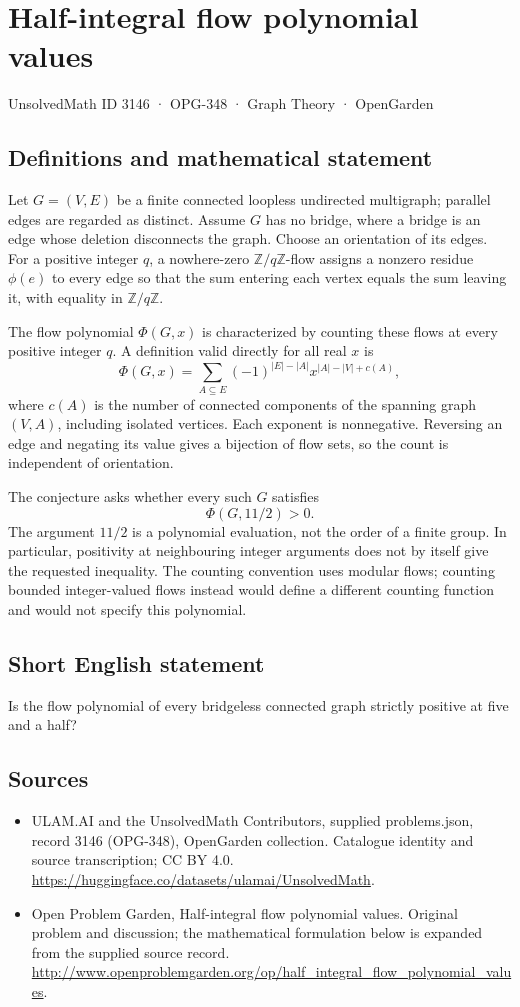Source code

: \documentclass[11pt,a4paper]{article}
\begin{document}
\section*{Half-integral flow polynomial values}\label{3146}
{\small UnsolvedMath ID 3146 · OPG-348 · Graph Theory · OpenGarden}
\subsection{Definitions and mathematical statement}
Let $G=(V,E)$ be a finite connected loopless undirected multigraph;
parallel edges are regarded as distinct. Assume $G$ has no bridge,
where a bridge is an edge whose deletion disconnects the graph.
Choose an orientation of its edges. For a positive integer $q$, a
nowhere-zero $\mathbb Z/q\mathbb Z$-flow assigns a nonzero residue
$\phi(e)$ to every edge so that the sum entering each vertex equals
the sum leaving it, with equality in $\mathbb Z/q\mathbb Z$.

The flow polynomial $\Phi(G,x)$ is characterized by counting these
flows at every positive integer $q$. A definition valid directly
for all real $x$ is
\[
 \Phi(G,x)=\sum_{A\subseteq E}(-1)^{|E|-|A|}
 x^{|A|-|V|+c(A)},
\]
where $c(A)$ is the number of connected components of the spanning
graph $(V,A)$, including isolated vertices. Each exponent is
nonnegative. Reversing an edge and negating its value gives a
bijection of flow sets, so the count is independent of orientation.

The conjecture asks whether every such $G$ satisfies
\[
 \Phi(G,11/2)>0.
\]
The argument $11/2$ is a polynomial evaluation, not the order of
a finite group. In particular, positivity at neighbouring integer
arguments does not by itself give the requested inequality.
The counting convention uses modular flows; counting bounded
integer-valued flows instead would define a different counting
function and would not specify this polynomial.
\subsection{Short English statement}
Is the flow polynomial of every bridgeless connected graph strictly positive at five and a half?
\subsection{Sources}
\begin{itemize}
\item[S1] ULAM.AI and the UnsolvedMath Contributors, supplied problems.json, record 3146 (OPG-348), OpenGarden collection. Catalogue identity and source transcription; CC BY 4.0.
\url{https://huggingface.co/datasets/ulamai/UnsolvedMath}.
\item[S2] Open Problem Garden, Half-integral flow polynomial values. Original problem and discussion; the mathematical formulation below is expanded from the supplied source record.
\url{http://www.openproblemgarden.org/op/half_integral_flow_polynomial_values}.
\end{itemize}
\end{document}
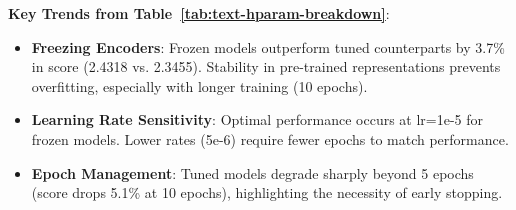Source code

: \begin{table}[ht]
    \centering
    \caption{Impact of learning rate, epoch count, optimizer, and freezing on text-only performance. The best configuration is in bold.}
    \label{tab:text-hparam-breakdown}
\end{table}


\noindent \textbf{Key Trends from Table~\ref{tab:text-hparam-breakdown}}:
\newline

\begin{itemize}
    \item \textbf{Freezing Encoders}: Frozen models outperform tuned counterparts by 3.7\% in score (2.4318 vs. 2.3455). Stability in pre-trained representations prevents overfitting, especially with longer training (10 epochs).
    \item \textbf{Learning Rate Sensitivity}: Optimal performance occurs at lr=1e-5 for frozen models. Lower rates (5e-6) require fewer epochs to match performance.
    \item \textbf{Epoch Management}: Tuned models degrade sharply beyond 5 epochs (score drops 5.1\% at 10 epochs), highlighting the necessity of early stopping.
\end{itemize}

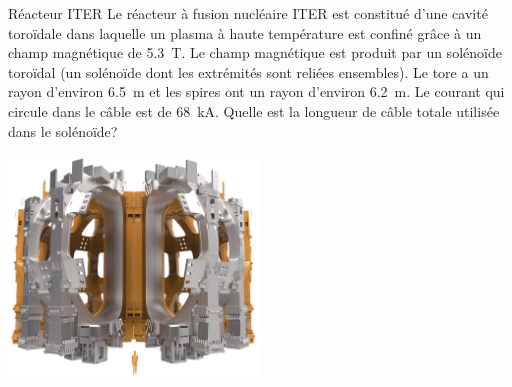 \documentclass{beamer}
\begin{document}
\begin{frame}{Réacteur ITER}
  Le réacteur à fusion nucléaire ITER est constitué d'une cavité toroïdale dans
  laquelle un plasma à haute température est confiné grâce à un champ
  magnétique de \SI{5.3}{\tesla}. Le champ magnétique est produit par un
  solénoïde toroïdal (un solénoïde dont les extrémités sont reliées ensembles).
  Le tore a un rayon d'environ \SI{6.5}{\meter} et les spires ont un rayon
  d'environ \SI{6.2}{\meter}. Le courant qui circule dans le câble est de
  \SI{68}{\kilo\ampere}. Quelle est la longueur de câble totale utilisée dans
  le solénoïde?

  \begin{center}
    \includegraphics[width=0.5\textwidth]{figures/iter_toroidal_coil.jpg}
  \end{center}
\end{frame}
\end{document}
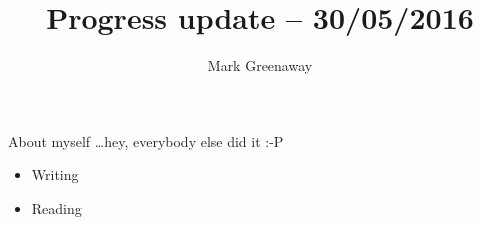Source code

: \documentclass{beamer}
\title{Progress update -- 30/05/2016}
\author{Mark Greenaway}
\begin{document}
\begin{frame}
\titlepage
\end{frame}

\begin{frame}{About myself \ldots hey, everybody else did it :-P}
\begin{itemize}
\item Writing
\item Reading
\end{itemize}
\end{frame}
\end{document}
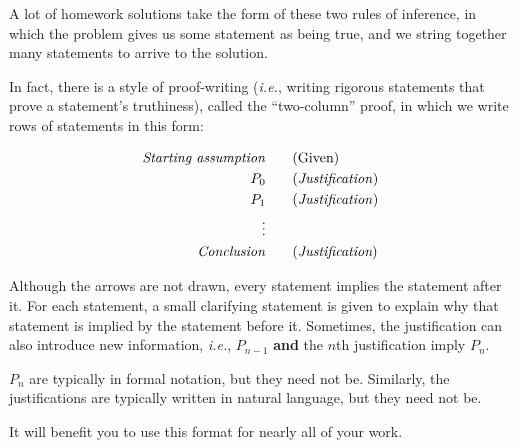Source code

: \documentclass[letterpaper,twoside]{article}
\def\SmallHSpace{\hspace*{1mm}}
\newcommand\Ie[1]{\textit{i.e.}, #1}
\newcommand{\Paradox}[1]{%
    \emoji{police-car-light} \textbf{Paradox.}\SmallHSpace #1 \hfill $\square$
}
\begin{document}
\begin{multicols}{2}

A lot of homework solutions take the form of these two rules of inference, in which the problem gives us some statement as being true, and we string together many statements to arrive to the solution.

In fact, there is a style of proof-writing (\Ie{writing rigorous statements that prove a statement's truthiness}), called the  ``two-column'' proof, in which we write rows of statements in this form:

\begin{align*}
    \text{\textit{Starting assumption}}&   \hspace{0.125in} &&(\text{Given})\\
    P_0& &&(\text{\textit{Justification}})\\
    P_1& &&(\text{\textit{Justification}})\\
    \vdots& \\
    \text{\textit{Conclusion}}& &&(\textit{\text{Justification}})\\
\end{align*}

Although the arrows are not drawn, every statement implies the statement after it.
For each statement, a small clarifying statement is given to explain why that statement is implied by the statement before it.
Sometimes, the justification can also introduce new information, \Ie{$P_{n - 1}$ \textbf{and} the $n$th justification imply $P_n$}.

$P_n$ are typically in formal notation, but they need not be.
Similarly, the justifications are typically written in natural language, but they need not be.

It will benefit you to use this format for nearly all of your work.





\end{multicols}
\end{document}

Task to carry out :: Search the records above for the string "orientation" and copy each line that holds it.

Finished exercise ::
Choose an orientation of its edges. For a positive integer $q$, a
bijection of flow sets, so the count is independent of orientation.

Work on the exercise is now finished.